The event loop is similar to the earlier version, but to better approximate a real workload, the server verifies the CRC of each read before sending it back via RDMA WRITE. For CRC computation, it uses crate crc-fast, which includes an implementation optimized with AVX-512 VPCLMULQDQ instructions. It can deliver roughly 50 GiB/s of checksum throughput on a single core.

While the CRC computation throughput is just enough for this workload in isolation, a CPU core must also run the event loop and handle other application logic. One worker thread per NUMA node is therefore no longer sufficient. Instead, each NUMA node is served by multiple worker threads that share the same index and the eight local NVMe drives. The index is sharded as well, preventing a global index lock from becoming a performance bottleneck.

Each worker thread connects to every NIC on the client node. Each connection has its own QP, while all QPs owned by the same worker share a single CQ for completion processing.

To make the discussion below clearer, I will use the following terms for the different levels of sharding on the server side:

Term	Explanation
Cluster	The four-node deployment.
Node	A physical server. Each node contains two NUMA nodes, with a total of two 400 Gb/s NICs and sixteen NVMe drives.
Shard	1 * NUMA node within a physical server. Each shard owns 1 * 400 Gb/s NIC and 8 * NVMe drives, and is served by multiple worker threads.
Worker thread	A CPU-pinned worker thread. Worker threads within the same shard share the NIC, index, and local NVMe drives. Each worker thread connects to every client NIC through a dedicated QP per connection, while sharing a single CQ across all of its QPs.

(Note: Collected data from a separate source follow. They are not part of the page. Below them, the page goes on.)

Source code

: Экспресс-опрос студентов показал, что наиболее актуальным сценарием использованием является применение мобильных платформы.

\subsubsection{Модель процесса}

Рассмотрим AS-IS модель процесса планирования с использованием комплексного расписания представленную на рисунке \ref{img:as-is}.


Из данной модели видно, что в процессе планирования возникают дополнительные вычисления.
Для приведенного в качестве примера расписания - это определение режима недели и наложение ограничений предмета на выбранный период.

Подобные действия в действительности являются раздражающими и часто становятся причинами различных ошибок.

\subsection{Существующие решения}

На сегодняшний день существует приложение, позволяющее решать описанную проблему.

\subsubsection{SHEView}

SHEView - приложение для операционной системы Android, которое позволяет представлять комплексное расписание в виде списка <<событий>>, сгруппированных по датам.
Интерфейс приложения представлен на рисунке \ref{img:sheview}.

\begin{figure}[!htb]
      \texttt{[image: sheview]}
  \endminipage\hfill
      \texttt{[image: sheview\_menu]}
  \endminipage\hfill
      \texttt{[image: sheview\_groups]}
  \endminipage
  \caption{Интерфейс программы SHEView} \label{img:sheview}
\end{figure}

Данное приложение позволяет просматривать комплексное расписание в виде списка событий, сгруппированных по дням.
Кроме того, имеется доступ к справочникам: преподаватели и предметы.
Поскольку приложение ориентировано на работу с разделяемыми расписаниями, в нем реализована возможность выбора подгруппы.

Now that we have a clear picture of the larger-scale demo (hopefully), let’s put it under load! Here are the results; T represents the worker thread count per shard, and all throughput numbers are in GiB/s.

Config	iodepth=16	iodepth=32	iodepth=64
T=4	181.9	204.9	209.2
T=8	183.2	207.1	209.8
T=16	181.4	206.0	211.2

In theory, the system should be able to reach an aggregate throughput of 372.5 GiB/s across all 8 * NICs. In practice, however, we achieved only about half of that throughput.

Here comes a new bottleneck!

Next, let’s work through the flame graph step by step to identify the bottleneck.

2.1 Ruling Out the Impact of `iou-wrk` #

To locate the bottleneck, let’s look at the new flamegraph, captured from a T=8 run with an I/O depth of 64.

Tips: The full flamegraph is too large to embed here. You can download the SVG and open it directly in a browser to explore the details.

Although the multi-shard flame graph is fairly complex, it splits quite clearly into two clusters: 16 iou-wrk threads on the left and 16 worker threads on the right.

When we captured the flame graph for the simple demo, there was only a single worker thread, so we profiled only that thread and did not include the iou-wrk threads. And because the simple demo was already able to saturate the NIC, this also made it easy to overlook the impact of iou-wrk.

Could this bottleneck be caused by iou-wrk overhead? To answer that, let’s first look at where the iou-wrk threads come from.

iou-wrk is a kernel worker thread that io_uring uses when the submitting thread cannot complete an I/O request immediately. It continues the request asynchronously through the kernel submission or potentially blocking path.

Then why are our reads being offloaded to iou-wrk?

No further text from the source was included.